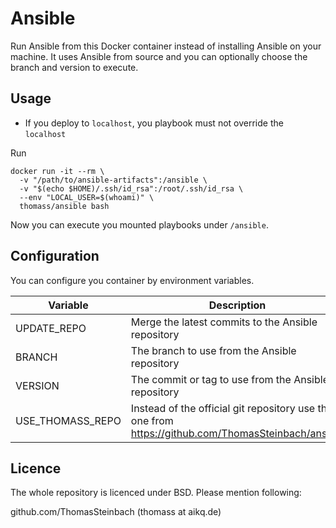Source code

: Ansible
=======

Run Ansible from this Docker container instead of installing Ansible on your machine. It uses Ansible from source and you can optionally choose the branch and version to execute.

Usage
-----

* If you deploy to `localhost`, you playbook must not override the `localhost`

Run

```
docker run -it --rm \
  -v "/path/to/ansible-artifacts":/ansible \
  -v "$(echo $HOME)/.ssh/id_rsa":/root/.ssh/id_rsa \
  --env "LOCAL_USER=$(whoami)" \
  thomass/ansible bash
```

Now you can execute you mounted playbooks under `/ansible`.

Configuration
-------------

You can configure you container by environment variables.

|Variable | Description |
|----------|------|
| UPDATE_REPO | Merge the latest commits to the Ansible repository |
| BRANCH | The branch to use from the Ansible repository |
| VERSION | The commit or tag to use from the Ansible repository |
| USE_THOMASS_REPO | Instead of the official git repository use the one from https://github.com/ThomasSteinbach/ansible |

Licence
-------

The whole repository is licenced under BSD. Please mention following:

github.com/ThomasSteinbach (thomass at aikq.de)
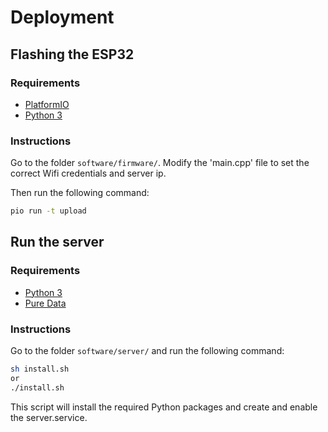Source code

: # Deployment

## Flashing the ESP32

### Requirements

- [PlatformIO](https://platformio.org/)
- [Python 3](https://www.python.org/downloads/)


### Instructions

Go to the folder `software/firmware/`.
Modify the 'main.cpp' file to set the correct Wifi credentials and server ip.

Then run the following command:

```bash
pio run -t upload
```


##  Run the server

### Requirements

- [Python 3](https://www.python.org/downloads/)
- [Pure Data](https://puredata.info/downloads/pure-data)

### Instructions

Go to the folder `software/server/` and run the following command:

```bash
sh install.sh
or
./install.sh
```

This script will install the required Python packages and create and enable the server.service.
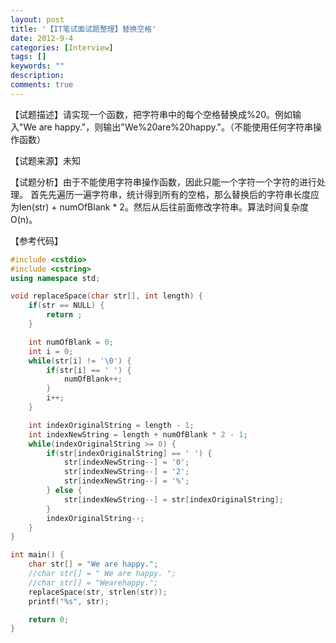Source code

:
 ```yaml
---
layout: post
title: '【IT笔试面试题整理】替换空格'
date: 2012-9-4
categories: [Interview]
tags: []
keywords: ""
description: 
comments: true
---
```

【试题描述】请实现一个函数，把字符串中的每个空格替换成%20。例如输入"We are happy."，则输出"We%20are%20happy."。（不能使用任何字符串操作函数）

【试题来源】未知

【试题分析】由于不能使用字符串操作函数，因此只能一个字符一个字符的进行处理。 首先先遍历一遍字符串，统计得到所有的空格，那么替换后的字符串长度应 为len(str) + numOfBlank * 2。然后从后往前面修改字符串。算法时间复杂度O(n)。

【参考代码】

``` cpp 
#include <cstdio>
#include <cstring>
using namespace std;

void replaceSpace(char str[], int length) {
	if(str == NULL) {
		return ;
	}

	int numOfBlank = 0;
	int i = 0;
	while(str[i] != '\0') {
		if(str[i] == ' ') {
			numOfBlank++;
		}
		i++;
	}

	int indexOriginalString = length - 1;
	int indexNewString = length + numOfBlank * 2 - 1;
	while(indexOriginalString >= 0) {
		if(str[indexOriginalString] == ' ') {
			str[indexNewString--] = '0';
			str[indexNewString--] = '2';
			str[indexNewString--] = '%';
		} else {
			str[indexNewString--] = str[indexOriginalString];
		}
		indexOriginalString--;
	}
}

int main() {
	char str[] = "We are happy.";
	//char str[] = " We are happy. ";
	//char str[] = "Wearehappy.";
	replaceSpace(str, strlen(str));
	printf("%s", str);

	return 0;
}
```
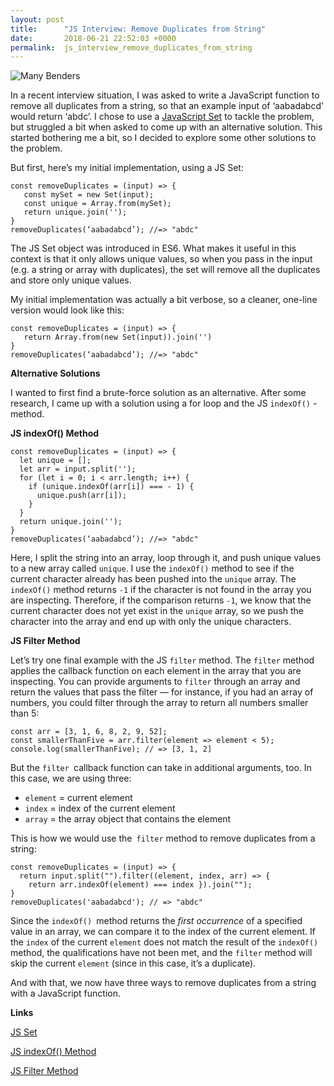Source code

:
 ```yaml
---
layout: post
title:      "JS Interview: Remove Duplicates from String"
date:       2018-06-21 22:52:03 +0000
permalink:  js_interview_remove_duplicates_from_string
---
```


![Many Benders](https://i.imgur.com/BtBCliA.jpg)

In a recent interview situation, I was asked to write a JavaScript function to remove all duplicates from a string, so that an example input of ‘aabadabcd’ would return ‘abdc’. I chose to use a [JavaScript Set](https://alligator.io/js/sets-introduction/) to tackle the problem, but struggled a bit when asked to come up with an alternative solution. This started bothering me a bit, so I decided to explore some other solutions to the problem.

But first, here’s my initial implementation, using a JS Set:

```
const removeDuplicates = (input) => {
   const mySet = new Set(input);
   const unique = Array.from(mySet);
   return unique.join('');
}
removeDuplicates(‘aabadabcd’); //=> "abdc"
```

The JS Set object was introduced in ES6. What makes it useful in this context is that it only allows unique values, so when you pass in the input (e.g. a string or array with duplicates), the set will remove all the duplicates and store only unique values. 

My initial implementation was actually a bit verbose, so a cleaner, one-line version would look like this:

```
const removeDuplicates = (input) => {
   return Array.from(new Set(input)).join('')
}
removeDuplicates(‘aabadabcd’); //=> "abdc"
```

**Alternative Solutions**

I wanted to first find a brute-force solution as an alternative. After some research, I came up with a solution using a for loop and the JS `indexOf()` - method. 

**JS indexOf() Method**

```
const removeDuplicates = (input) => {
  let unique = [];
  let arr = input.split('');
  for (let i = 0; i < arr.length; i++) {
    if (unique.indexOf(arr[i]) === - 1) {
      unique.push(arr[i]);
    }
  }
  return unique.join('');
}
removeDuplicates(‘aabadabcd’); //=> "abdc"
```

Here, I split the string into an array, loop through it, and push unique values to a new array called `unique`. I use the `indexOf()` method to see if the current character already has been pushed into the `unique` array. The `indexOf()` method returns `-1` if the character is not found in the array you are inspecting. Therefore, if the comparison returns `-1`, we know that the current character does not yet exist in the `unique` array, so we push the character into the array and end up with only the unique characters.

**JS  Filter Method**

Let’s try one final example with the JS `filter` method. The `filter` method applies the callback function on each element in the array that you are inspecting. You can provide arguments to `filter` through an array and return the values that pass the filter — for instance, if you had an array of numbers, you could filter through the array to return all numbers smaller than 5:

```
const arr = [3, 1, 6, 8, 2, 9, 52];
const smallerThanFive = arr.filter(element => element < 5);
console.log(smallerThanFive); // => [3, 1, 2]
```

But the `filter `callback function can take in additional arguments, too. In this case, we are using three: 

* `element` = current element
* `index` = index of the current element
* `array` = the array object that contains the element

This is how we would use the` filter` method to remove duplicates from a string:  

```
const removeDuplicates = (input) => {
  return input.split("").filter((element, index, arr) => { 
    return arr.indexOf(element) === index }).join("");
}
removeDuplicates('aabadabcd'); // => "abdc"
```

Since the `indexOf() `method returns the *first occurrence* of a specified value in an array, we can compare it to the index of the current element. If the `index` of the current `element` does not match the result of the `indexOf()` method, the qualifications have not been met, and the `filter` method will skip the current `element` (since in this case, it’s a duplicate).

And with that, we now have three ways to remove duplicates from a string with a JavaScript function.


**Links**

[JS Set](https://developer.mozilla.org/en-US/docs/Web/JavaScript/Reference/Global_Objects/Set)

[JS indexOf() Method](https://developer.mozilla.org/en-US/docs/Web/JavaScript/Reference/Global_Objects/Array/indexOf)

[JS Filter Method](https://developer.mozilla.org/en-US/docs/Web/JavaScript/Reference/Global_Objects/Array/filter)

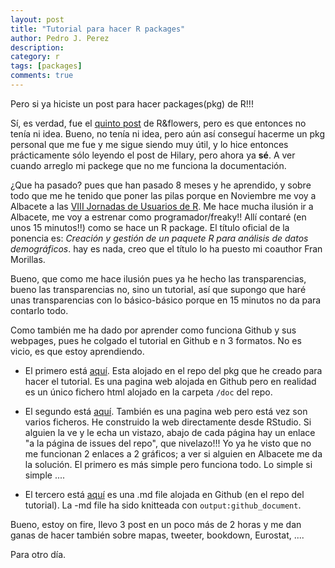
 ```yaml
---
layout: post
title: "Tutorial para hacer R packages"
author: Pedro J. Perez
description: 
category: r
tags: [packages]
comments: true
---
```





Pero si ya hiciste un post para hacer packages(pkg) de R!!!

Sí, es verdad, fue el [quinto post](http://perezp44.github.io/r/como-crear-RR-package/) de R&flowers, pero es que entonces no tenía ni idea. Bueno, no tenía ni idea, pero aún así conseguí hacerme un pkg personal que me fue y me sigue siendo muy útil, y lo hice entonces prácticamente sólo leyendo el post de Hilary, pero ahora ya **sé**. A ver cuando arreglo mi packege que no me funciona la documentación.   

¿Que ha pasado? pues que han pasado 8 meses y he aprendido, y sobre todo que me he tenido que poner las pilas porque en Noviembre me voy a Albacete a las [VIII Jornadas de Usuarios de R](http://r-es.org/8jornadasR/). Me hace mucha ilusión ir a Albacete, me voy a estrenar como programador/freaky!! Allí contaré (en unos 15 minutos!!) como se hace un R package. El título oficial de la ponencia es: *Creación y gestión de un paquete R para análisis de datos demográficos*. hay es nada, creo que el título lo ha puesto mi coauthor Fran Morillas.   

Bueno, que como me hace ilusión pues ya he hecho las transparencias, bueno las transparencias no, sino un tutorial, así que supongo que haré unas transparencias con lo básico-básico porque en 15 minutos no da para contarlo todo.    


Como también me ha dado por aprender como funciona Github y sus webpages, pues he colgado el tutorial en Github e n 3 formatos. No es vicio, es que estoy aprendiendo.     


- El primero está  [aquí](https://perezp44.github.io/pkg4albacete/). Esta alojado en el repo del pkg que he creado para hacer el tutorial. Es una pagina web alojada en Github pero en realidad es un único fichero html alojado en  la carpeta `/doc` del repo. 
 

- El segundo está [aquí](https://perezp44.github.io/my_crear_website/). También es una pagina web pero está vez son varios ficheros. He construido la web directamente desde RStudio. Si alguien la ve y le echa un vistazo, abajo de cada página hay un enlace "a la página de issues del repo", que nivelazo!!! Yo ya he visto que no me funcionan 2 enlaces a 2 gráficos; a ver si alguien en Albacete me da la solución. El primero es más simple pero funciona todo. Lo simple si simple ....


- El tercero está [aquí](https://github.com/perezp44/tutorial_crear_pkg_R/blob/master/tutorial_creacion_R_package.md)  es una .md file alojada en Github (en el repo del tutorial). La -md file ha sido knitteada con `output:github_document`.   



Bueno, estoy on fire, llevo 3 post en un poco más de 2 horas y me dan ganas de hacer también sobre mapas, tweeter, bookdown, Eurostat, ....

Para otro día.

**WORK INSTRUCTION**
Your answer should contain only the lines from the beginning of the listing above through the line with "to the Ansible repository |", copied exactly and without the pictures.

**SOLUTION TO THE PROBLEM**
Source code

: Ansible
=======

Run Ansible from this Docker container instead of installing Ansible on your machine. It uses Ansible from source and you can optionally choose the branch and version to execute.

Usage
-----

* If you deploy to `localhost`, you playbook must not override the `localhost`

Run

```
docker run -it --rm \
  -v "/path/to/ansible-artifacts":/ansible \
  -v "$(echo $HOME)/.ssh/id_rsa":/root/.ssh/id_rsa \
  --env "LOCAL_USER=$(whoami)" \
  thomass/ansible bash
```

Now you can execute you mounted playbooks under `/ansible`.

Configuration
-------------

You can configure you container by environment variables.

|Variable | Description |
|----------|------|
| UPDATE_REPO | Merge the latest commits to the Ansible repository |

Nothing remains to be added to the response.